Global warming has been causing the "bleaching" of coral reefs. A bleached coral reef has lost its photosynthesizing symbiotic organisms, called zooxanthellae. It may look white as a ghost — as in the picture above — but it is not yet dead. If the zooxanthellae come back, the reef can recover.
With this year’s record high temperatures, many coral reefs are actually dying:
• Dan Charles, Massive coral die-off reported in Indonesia, Morning Edition, August 17, 2010.
DAN CHARLES: This past spring and early summer, the Andaman Sea, off the coast of Sumatra, was three, five, even seven degrees [Fahrenheit] warmer than normal. That can be dangerous to coral, so scientists from the Wildlife Conservation Society went out to the reefs to take a look. At that time, about 60 percent of the coral had turned white – it was under extreme stress but still alive.
Caleb McClennen from the Wildlife Conservation Society says they just went out to take a look again.
DR. CALEB MCCLENNEN: The shocking situation, now, is that about 80 percent of those that were bleached have now died.
CHARLES: That’s just in the area McClennen’s colleagues were able to survey. They’re asking other scientists to check on coral in other areas of the Andaman Sea.
Similar mass bleaching events have been observed this year in Sri Lanka, Thailand, Malaysia, and other parts of Indonesia.
For more, see:
• Environmental news service, Corals bleached and dying in overheated south Asian waters, August 16, 2010.
It’s interesting to look back back at the history of corals — click for a bigger view:
Corals have been around for a long time. But the corals we see now are completely different from those that ruled the seas before the Permian-Triassic extinction event 250 million years ago. Those earlier corals, in turn, are completely different from those that dominated before the Ordovician began around 490 million years ago. A major group of corals called the Heliolitida died out in the Late Devonian extinction. And so on.
Why? Corals live near the surface of the ocean and are thus particularly sensitive not only to temperature changes but also changes in sea levels and changes in the amount of dissolved CO2, which makes seawater more acid.
We are now starting to see what the Holocene extinction will do to corals. Not only the warming but also the acidification of oceans are hurting them. Indeed, seawater is reaching the point where aragonite, the mineral from which corals are made, becomes more soluble in water.
This paper reviews the issue:
• O. Hoegh-Guldberg, P. J. Mumby, A. J. Hooten, R. S. Steneck, P. Greenfield, E. Gomez, C. D. Harvell, P. F. Sale, A. J. Edwards, K. Caldeira, N. Knowlton, C. M. Eakin, R. Iglesias-Prieto, N. Muthiga, R. H. Bradbury, A. Dubi and M. E. Hatziolos, Coral reefs under rapid climate change and ocean acidification, Science 318 (14 December 2007), 1737-1742.
Chris Colose has a nice summary of what this paper predicts under three scenarios:
1) If CO2 is stablilized today, at 380 ppm-like conditions, corals will change a bit but areas will remain coral dominated. Hoegh-Guldberg et al. emphasize the importance of solving regional problems such as fishing pressure, and air/water quality which are human-induced but not directly linked to climate change/ocean acidification.
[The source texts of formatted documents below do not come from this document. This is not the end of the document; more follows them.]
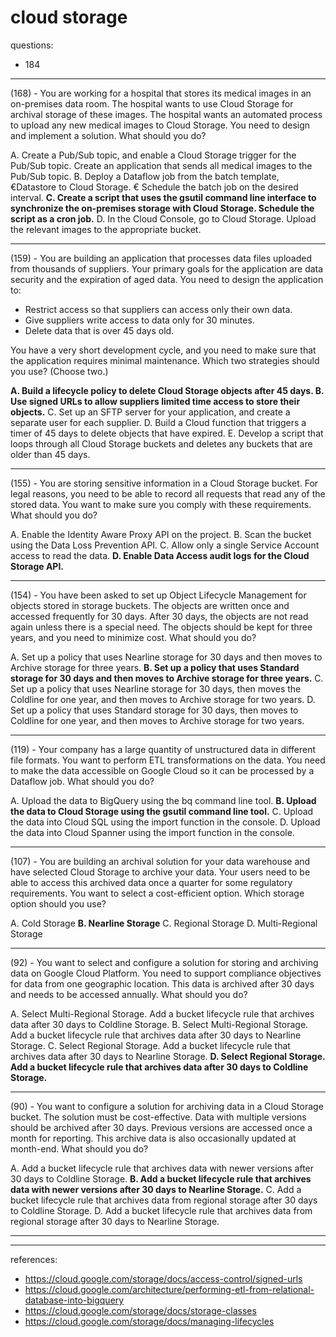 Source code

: # cloud storage

questions:
- 184

---

(168) - You are working for a hospital that stores its medical images in an on-premises data room. The hospital wants to use Cloud Storage for archival storage of these images. The hospital wants an automated process to upload any new medical images to Cloud Storage. You need to design and implement a solution. What should you do?

A. Create a Pub/Sub topic, and enable a Cloud Storage trigger for the Pub/Sub topic. Create an application that sends all medical images to the Pub/Sub topic.
B. Deploy a Dataflow job from the batch template, €Datastore to Cloud Storage. € Schedule the batch job on the desired interval.
**C. Create a script that uses the gsutil command line interface to synchronize the on-premises storage with Cloud Storage. Schedule the script as a cron job.**
D. In the Cloud Console, go to Cloud Storage. Upload the relevant images to the appropriate bucket.

---

(159) - You are building an application that processes data files uploaded from thousands of suppliers. Your primary goals for the application are data security and the expiration of aged data. You need to design the application to:

- Restrict access so that suppliers can access only their own data. 
- Give suppliers write access to data only for 30 minutes.
- Delete data that is over 45 days old.
  
You have a very short development cycle, and you need to make sure that the application requires minimal maintenance. Which two strategies should you use? (Choose two.)

**A. Build a lifecycle policy to delete Cloud Storage objects after 45 days.
B. Use signed URLs to allow suppliers limited time access to store their objects.**
C. Set up an SFTP server for your application, and create a separate user for each supplier.
D. Build a Cloud function that triggers a timer of 45 days to delete objects that have expired.
E. Develop a script that loops through all Cloud Storage buckets and deletes any buckets that are older than 45 days.

---

(155) - You are storing sensitive information in a Cloud Storage bucket. For legal reasons, you need to be able to record all requests that read any of the stored data. You want to make sure you comply with these requirements. What should you do?

A. Enable the Identity Aware Proxy API on the project.
B. Scan the bucket using the Data Loss Prevention API.
C. Allow only a single Service Account access to read the data. 
**D. Enable Data Access audit logs for the Cloud Storage API.**

---

(154) - You have been asked to set up Object Lifecycle Management for objects stored in storage buckets. The objects are written once and accessed frequently for 30 days. After 30 days, the objects are not read again unless there is a special need. The objects should be kept for three years, and you need to minimize cost. What should you do?

A. Set up a policy that uses Nearline storage for 30 days and then moves to Archive storage for three years. 
**B. Set up a policy that uses Standard storage for 30 days and then moves to Archive storage for three years.**
C. Set up a policy that uses Nearline storage for 30 days, then moves the Coldline for one year, and then moves to Archive storage for two years.
D. Set up a policy that uses Standard storage for 30 days, then moves to Coldline for one year, and then moves to Archive storage for two years.

---

(119) - Your company has a large quantity of unstructured data in different file formats. You want to perform ETL transformations on the data. You need to make the data accessible on Google Cloud so it can be processed by a Dataflow job. What should you do?

A. Upload the data to BigQuery using the bq command line tool.
**B. Upload the data to Cloud Storage using the gsutil command line tool.**
C. Upload the data into Cloud SQL using the import function in the console.
D. Upload the data into Cloud Spanner using the import function in the console.

---

(107) - You are building an archival solution for your data warehouse and have selected Cloud Storage to archive your data. Your users need to be able to
access this archived data once a quarter for some regulatory requirements. You want to select a cost-efficient option. Which storage option should you use?

A. Cold Storage
**B. Nearline Storage**
C. Regional Storage
D. Multi-Regional Storage

---

(92) - You want to select and configure a solution for storing and archiving data on Google Cloud Platform. You need to support compliance objectives for data from one geographic location. This data is archived after 30 days and needs to be accessed annually. What should you do?

A. Select Multi-Regional Storage. Add a bucket lifecycle rule that archives data after 30 days to Coldline Storage.
B. Select Multi-Regional Storage. Add a bucket lifecycle rule that archives data after 30 days to Nearline Storage.
C. Select Regional Storage. Add a bucket lifecycle rule that archives data after 30 days to Nearline Storage.
**D. Select Regional Storage. Add a bucket lifecycle rule that archives data after 30 days to Coldline Storage.**

---

(90) - You want to configure a solution for archiving data in a Cloud Storage bucket. The solution must be cost-effective. Data with multiple versions should be archived after 30 days. Previous versions are accessed once a month for reporting. This archive data is also occasionally updated at month-end. What should you do?

A. Add a bucket lifecycle rule that archives data with newer versions after 30 days to Coldline Storage.
**B. Add a bucket lifecycle rule that archives data with newer versions after 30 days to Nearline Storage.**
C. Add a bucket lifecycle rule that archives data from regional storage after 30 days to Coldline Storage.
D. Add a bucket lifecycle rule that archives data from regional storage after 30 days to Nearline Storage.

---

---

references:

- https://cloud.google.com/storage/docs/access-control/signed-urls
- https://cloud.google.com/architecture/performing-etl-from-relational-database-into-bigquery
- https://cloud.google.com/storage/docs/storage-classes
- https://cloud.google.com/storage/docs/managing-lifecycles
2) Increases of CO2 at 450 to 500 ppmv at current >1 ppmv/yr scenario will cause significant declines in coral populations. Natural adaptive shifts to symbionts with a +2°C resistance may delay the demise of some reefs, and this will differ by area. Carbonate-ion concentrations will drop below the 200 µmol kg-1 threshold and coral erosion will outweigh calcification, with significant impacts on marine biodiversity.
3) In the words of the study, a scenario of >500 ppmv and +2°C sea surface temperatures “will reduce coral reef ecosystems to crumbling frameworks with few calcareous corals”. Due to latitudinally decreasing aragonite concentrations and projected atmospheric CO2 increases adaptation to higher latitudes with areas of more thermal tolerance is unlikely. Coral reefs exist within a narrow band of temperature, light, and aragonite saturation states, and expected rises in SST’s will produce many changes on timescales of decades to centuries (Hoegh-Guldberg 2005). Rising sea levels may also harm reefs which necessitate shallow water conditions. Under business-as-usual to higher range scenarios used by the IPCC, corals will become rare in the tropics, and have huge impacts on biodiversity and the ecosystem services they provide.
The chemistry of coral is actually quite subtle. Here’s a nice introduction, at least for people who aren’t scared by section headings like “Why don’t corals simply pump more protons?”:
• Anne L. Cohen and Michael Holcomb, Why corals care about ocean acidification: uncovering the mechanism, Oceanography 22 (2009), 118-127.